The Registrants Bylaws authorize the indemnification of
our officers and directors, consistent with Section 145 of
the Delaware General Corporation Law, as amended. The Registrant
intends to enter into indemnification agreements with each of
its directors and executive officers. These agreements, among
other things, will require the Registrant to indemnify each
director and executive officer to the fullest extent permitted
by Delaware law, including indemnification of expenses such as
attorneys fees, judgments, fines and settlement amounts
incurred by the director or executive officer in any action or
proceeding, including any action or proceeding by or in right of
us, arising out of the persons services as a director or
executive officer.
II-1
Reference is made to Section 102(b)(7) of the Delaware
General Corporation Law, or DGCL, which enables a corporation in
its original certificate of incorporation or an amendment
thereto to eliminate or limit the personal liability of a
director for violations of the directors fiduciary duty,
except (i) for any breach of the directors duty of
loyalty to the corporation or its stockholders, (ii) for
acts or omissions not in good faith or which involve intentional
misconduct or a knowing violation of law, (iii) pursuant to
Section 174 of the DGCL, which provides for liability of
directors for unlawful payments of dividends of unlawful stock
purchase or redemptions or (iv) for any transaction from
which a director derived an improper personal benefit.
Reference is also made to Section 145 of the DGCL, which
provides that a corporation may indemnify any person, including
an officer or director, who is, or is threatened to be made,
party to any threatened, pending or completed legal action, suit
or proceeding, whether civil, criminal, administrative or
investigative, other than an action by or in the right of such
corporation, by reason of the fact that such person was an
officer, director, employee or agent of such corporation or is
or was serving at the request of such corporation as a director,
officer, employee or agent of another corporation or enterprise.
The indemnity may include expenses (including attorneys
fees), judgments, fines and amounts paid in settlement actually
and reasonably incurred by such person in connection with such
action, suit or proceeding, provided such officer, director,
employee or agent acted in good faith and in a manner he
reasonably believed to be in, or not opposed to, the
corporations best interest and, for criminal proceedings,
had no reasonable cause to believe that his conduct was
unlawful.
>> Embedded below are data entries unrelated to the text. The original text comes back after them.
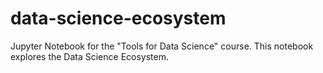 # data-science-ecosystem
Jupyter Notebook for the "Tools for Data Science" course. This notebook explores the Data Science Ecosystem.
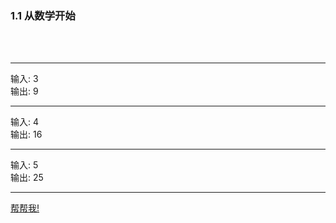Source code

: <h3 id = "title">
  1.1 从数学开始
</h3>
</br>
</br>

---
<div id = "qqq">
  <div id = "q0i">输入: 3</div>
  <div id = "q0o">输出: 9</div>
</div>

---
<div id = "qqq">
  <div id = "q0i">输入: 4</div>
  <div id = "q0o">输出: 16</div>
</div>

---
<div id = "qqq">
  <div id = "q0i">输入: 5</div>
  <div id = "q0o">输出: 25</div>
</div>

---
<a id = "help" href = "help/math.md">帮帮我!</a>
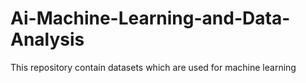 # Ai-Machine-Learning-and-Data-Analysis
This repository contain datasets which are used for machine learning
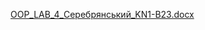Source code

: [OOP_LAB_4_Серебрянський_KN1-B23.docx](https://github.com/user-attachments/files/19439367/OOP_LAB_4_._KN1-B23.docx)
A Delaware corporation may indemnify any officer or
director in an action by or in the right of the corporation
under the same conditions, except that no indemnification is
permitted without judicial approval if the officer or director
is adjudged to be liable to the corporation. Where an officer or
director is successful on the merits or otherwise in the defense
of any action referred to above, the corporation must indemnify
him against the expenses that such officer or director actually
and reasonably incurred.
The Registrant expects to maintain standard policies of
insurance that provide coverage (i) to its directors and
officers against loss rising from claims made by reason of
breach of duty or other wrongful act and (ii) to the
Registrant with respect to indemnification payments that it may
make to such directors and officers.
The proposed form of Underwriting Agreement to be filed as
Exhibit 1.1 to this Registration Statement provides for
indemnification to the Registrants directors and officers
by the underwriters against certain liabilities.
ITEM 15. | RECENT SALES OF UNREGISTERED SECURITIES. |
On August 4, 2009, Archipelago Learning, Inc., a Delaware
corporation was formed. Archipelago Learning Holdings, LLC
purchased 100 shares of common stock of Archipelago
Learning, Inc. for $1,000 in a transaction exempt from
registration pursuant to Section 4(2) of the Securities Act
of 1933, as it was a transaction by an issuer that did not
involve a public offering of securities.
In connection with the corporate reorganization to be completed
prior to the consummation of this offering, and in accordance
with the limited liability company agreement of Archipelago
Learning Holdings, LLC, the holders of shares of Archipelago
Learning Holdings, LLC, and certain of their affiliates, will
enter into the following transactions as a result of which they
will receive shares of Archipelago Learning, Inc.s common
stock, par value $0.001 per share. The issuance of the shares of
common stock of Archipelago Learning, Inc. in the corporate
reorganization will be exempt from the registration requirements
of the Securities Act pursuant to Section 4(2) thereof, as
it will be a transaction by the issuer not involving a public
offering of securities. The following share numbers of
Archipelago Learning, Inc.s common stock are based upon an
assumed initial public offering price of $16.00 per share:
(1) The direct or indirect holders of 98,012,441
Class A shares and 286,882
Class A-2 shares
of Archipelago Learning Holdings, LLC (other than Providence
Equity Partners V-A Study Island L.L.C. and its subsidiaries)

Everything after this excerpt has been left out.